- Input records
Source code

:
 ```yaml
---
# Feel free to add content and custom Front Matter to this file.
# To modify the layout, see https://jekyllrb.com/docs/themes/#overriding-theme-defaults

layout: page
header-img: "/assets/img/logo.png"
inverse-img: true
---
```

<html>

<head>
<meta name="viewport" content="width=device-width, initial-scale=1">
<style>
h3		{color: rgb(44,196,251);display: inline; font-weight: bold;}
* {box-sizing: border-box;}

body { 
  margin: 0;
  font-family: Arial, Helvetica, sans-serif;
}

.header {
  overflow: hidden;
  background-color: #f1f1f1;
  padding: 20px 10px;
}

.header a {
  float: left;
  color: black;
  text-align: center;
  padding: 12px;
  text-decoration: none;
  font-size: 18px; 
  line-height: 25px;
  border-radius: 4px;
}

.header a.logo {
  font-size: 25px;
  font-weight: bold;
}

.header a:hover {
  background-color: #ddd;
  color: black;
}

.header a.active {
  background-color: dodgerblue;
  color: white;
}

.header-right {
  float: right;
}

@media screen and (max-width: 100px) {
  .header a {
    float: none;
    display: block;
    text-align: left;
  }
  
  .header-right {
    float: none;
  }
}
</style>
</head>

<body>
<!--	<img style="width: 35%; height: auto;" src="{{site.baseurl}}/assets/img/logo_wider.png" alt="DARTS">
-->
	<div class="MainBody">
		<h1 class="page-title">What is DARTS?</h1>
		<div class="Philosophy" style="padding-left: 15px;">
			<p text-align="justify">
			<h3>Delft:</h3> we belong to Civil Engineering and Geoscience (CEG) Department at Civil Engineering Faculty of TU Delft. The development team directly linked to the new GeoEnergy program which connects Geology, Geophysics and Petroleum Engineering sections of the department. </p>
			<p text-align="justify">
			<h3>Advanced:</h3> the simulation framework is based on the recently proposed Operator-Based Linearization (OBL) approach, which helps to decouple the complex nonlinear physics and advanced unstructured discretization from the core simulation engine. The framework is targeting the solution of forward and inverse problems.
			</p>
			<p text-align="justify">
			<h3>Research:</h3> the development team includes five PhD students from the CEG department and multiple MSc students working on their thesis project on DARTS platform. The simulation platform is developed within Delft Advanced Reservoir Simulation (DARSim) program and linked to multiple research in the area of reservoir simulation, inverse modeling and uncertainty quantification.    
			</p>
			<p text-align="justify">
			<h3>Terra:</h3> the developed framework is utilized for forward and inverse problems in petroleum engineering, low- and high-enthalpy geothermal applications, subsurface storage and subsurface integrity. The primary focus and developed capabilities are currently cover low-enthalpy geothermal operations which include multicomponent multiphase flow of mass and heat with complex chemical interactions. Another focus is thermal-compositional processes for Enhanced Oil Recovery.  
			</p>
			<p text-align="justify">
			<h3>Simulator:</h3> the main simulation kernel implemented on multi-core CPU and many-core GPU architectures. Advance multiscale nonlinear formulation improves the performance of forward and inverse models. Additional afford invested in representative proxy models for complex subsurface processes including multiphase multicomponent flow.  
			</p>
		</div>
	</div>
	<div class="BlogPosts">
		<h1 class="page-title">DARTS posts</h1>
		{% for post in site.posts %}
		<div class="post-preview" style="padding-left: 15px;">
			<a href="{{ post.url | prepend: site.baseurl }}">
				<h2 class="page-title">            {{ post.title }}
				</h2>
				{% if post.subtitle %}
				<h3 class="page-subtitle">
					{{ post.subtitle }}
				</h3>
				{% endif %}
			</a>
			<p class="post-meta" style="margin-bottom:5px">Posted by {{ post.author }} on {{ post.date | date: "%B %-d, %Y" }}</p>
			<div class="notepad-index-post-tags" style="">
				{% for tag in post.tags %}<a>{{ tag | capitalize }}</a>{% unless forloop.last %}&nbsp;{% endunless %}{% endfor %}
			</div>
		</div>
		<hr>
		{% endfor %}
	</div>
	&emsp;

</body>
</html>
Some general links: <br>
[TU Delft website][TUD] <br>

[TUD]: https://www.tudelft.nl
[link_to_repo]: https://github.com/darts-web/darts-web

- What the task asks
When a line among the entries contains "content", pull that line out.

- Answer box
# Feel free to add content and custom Front Matter to this file.
<meta name="viewport" content="width=device-width, initial-scale=1">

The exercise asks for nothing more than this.